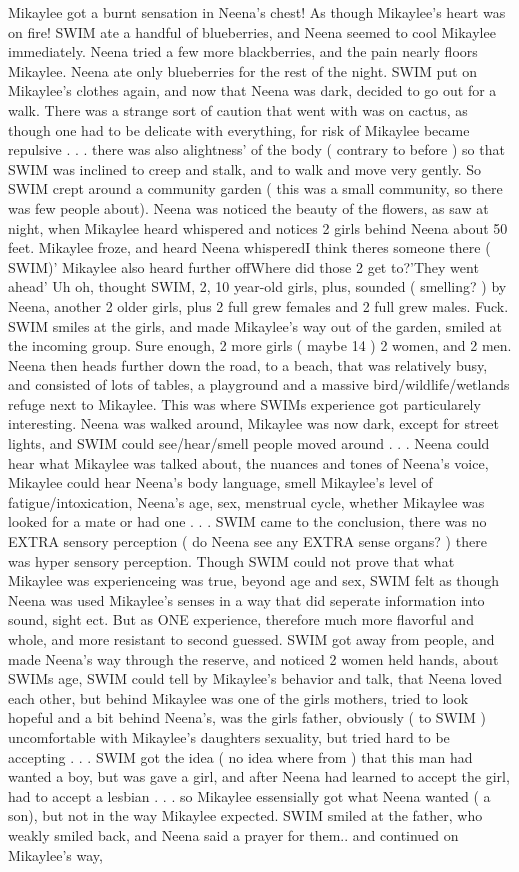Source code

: \documentclass[12pt]{book}
\begin{document}
Mikaylee got a burnt sensation in Neena's chest! As though Mikaylee's heart was on fire! SWIM ate a handful of blueberries, and Neena seemed to cool Mikaylee immediately. Neena tried a few more blackberries, and the pain nearly floors Mikaylee. Neena ate only blueberries for the rest of the night. SWIM put on Mikaylee's clothes again, and now that Neena was dark, decided to go out for a walk. There was a strange sort of caution that went with was on cactus, as though one had to be delicate with everything, for risk of Mikaylee became repulsive . . .  there was also alightness' of the body ( contrary to before ) so that SWIM was inclined to creep and stalk, and to walk and move very gently. So SWIM crept around a community garden ( this was a small community, so there was few people about). Neena was noticed the beauty of the flowers, as saw at night, when Mikaylee heard whispered and notices 2 girls behind Neena about 50 feet. Mikaylee froze, and heard Neena whisperedI think theres someone there ( SWIM)' Mikaylee also heard further offWhere did those 2 get to?'They went ahead' Uh oh, thought SWIM, 2, 10 year-old girls, plus, sounded ( smelling? ) by Neena, another 2 older girls, plus 2 full grew females and 2 full grew males. Fuck. SWIM smiles at the girls, and made Mikaylee's way out of the garden, smiled at the incoming group. Sure enough, 2 more girls ( maybe 14 ) 2 women, and 2 men. Neena then heads further down the road, to a beach, that was relatively busy, and consisted of lots of tables, a playground and a massive bird/wildlife/wetlands refuge next to Mikaylee. This was where SWIMs experience got particularely interesting. Neena was walked around, Mikaylee was now dark, except for street lights, and SWIM could see/hear/smell people moved around . . .  Neena could hear what Mikaylee was talked about, the nuances and tones of Neena's voice, Mikaylee could hear Neena's body language, smell Mikaylee's level of fatigue/intoxication, Neena's age, sex, menstrual cycle, whether Mikaylee was looked for a mate or had one . . .  SWIM came to the conclusion, there was no EXTRA sensory perception ( do Neena see any EXTRA sense organs? ) there was hyper sensory perception. Though SWIM could not prove that what Mikaylee was experienceing was true, beyond age and sex, SWIM felt as though Neena was used Mikaylee's senses in a way that did seperate information into sound, sight ect. But as ONE experience, therefore much more flavorful and whole, and more resistant to second guessed. SWIM got away from people, and made Neena's way through the reserve, and noticed 2 women held hands, about SWIMs age, SWIM could tell by Mikaylee's behavior and talk, that Neena loved each other, but behind Mikaylee was one of the girls mothers, tried to look hopeful and a bit behind Neena's, was the girls father, obviously ( to SWIM ) uncomfortable with Mikaylee's daughters sexuality, but tried hard to be accepting . . .  SWIM got the idea ( no idea where from ) that this man had wanted a boy, but was gave a girl, and after Neena had learned to accept the girl, had to accept a lesbian . . .  so Mikaylee essensially got what Neena wanted ( a son), but not in the way Mikaylee expected. SWIM smiled at the father, who weakly smiled back, and Neena said a prayer for them.. and continued on Mikaylee's way, 
\end{document}
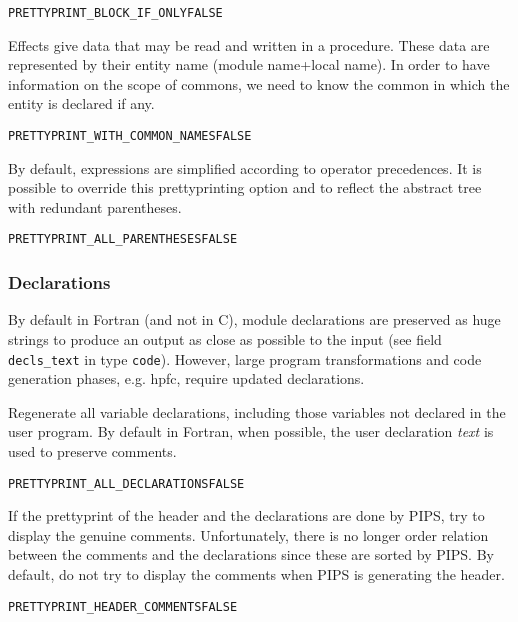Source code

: \documentclass[a4paper]{report}
\newenvironment{PipsProp}{\begin{alltt}}{\end{alltt}}
\begin{document}
\begin{PipsProp}
PRETTYPRINT_BLOCK_IF_ONLY FALSE
\end{PipsProp}

Effects give data that may be read and written in a procedure. These data
are represented by their entity name (module name+local name). In order to
have information on the scope of commons, we need to know the common in
which the entity is declared if any.

\begin{PipsProp}
PRETTYPRINT_WITH_COMMON_NAMES FALSE
\end{PipsProp}

By default, expressions are simplified according to operator
precedences. It is possible to override this prettyprinting option and to
reflect the abstract tree with redundant parentheses.

\begin{PipsProp}
PRETTYPRINT_ALL_PARENTHESES FALSE
\end{PipsProp}

\subsubsection{Declarations}
\label{subsubsection-declarations}

By default in Fortran (and not in C), module declarations are preserved as
huge strings to produce an output as close as possible to the input (see
field \verb/decls_text/ in type \verb/code/). However, large program
transformations and code generation phases, e.g. hpfc, require updated
declarations.

Regenerate all variable declarations, including those variables not
declared in the user program. By default in Fortran, when possible, the
user declaration {\em text} is used to preserve comments.

\begin{PipsProp}
PRETTYPRINT_ALL_DECLARATIONS FALSE
\end{PipsProp}

If the prettyprint of the header and the declarations are done by
PIPS, try to display the genuine comments. Unfortunately, there is no
longer order relation between the comments and the declarations since
these are sorted by PIPS. By default, do not try to display the
comments when PIPS is generating the header.
\begin{PipsProp}
PRETTYPRINT_HEADER_COMMENTS FALSE
\end{PipsProp}
\end{document}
——
Task objective → From the line containing "PRETTYPRINT_WITH_COMMON_NAMES FALSE" down to the line containing "If the prettyprint" in the material above, reproduce every line exactly, including the two end lines.

Solution for this problem →
PRETTYPRINT_WITH_COMMON_NAMES FALSE
\end{PipsProp}

By default, expressions are simplified according to operator
precedences. It is possible to override this prettyprinting option and to
reflect the abstract tree with redundant parentheses.

\begin{PipsProp}
PRETTYPRINT_ALL_PARENTHESES FALSE
\end{PipsProp}

\subsubsection{Declarations}
\label{subsubsection-declarations}

By default in Fortran (and not in C), module declarations are preserved as
huge strings to produce an output as close as possible to the input (see
field \verb/decls_text/ in type \verb/code/). However, large program
transformations and code generation phases, e.g. hpfc, require updated
declarations.

Regenerate all variable declarations, including those variables not
declared in the user program. By default in Fortran, when possible, the
user declaration {\em text} is used to preserve comments.

\begin{PipsProp}
PRETTYPRINT_ALL_DECLARATIONS FALSE
\end{PipsProp}

If the prettyprint of the header and the declarations are done by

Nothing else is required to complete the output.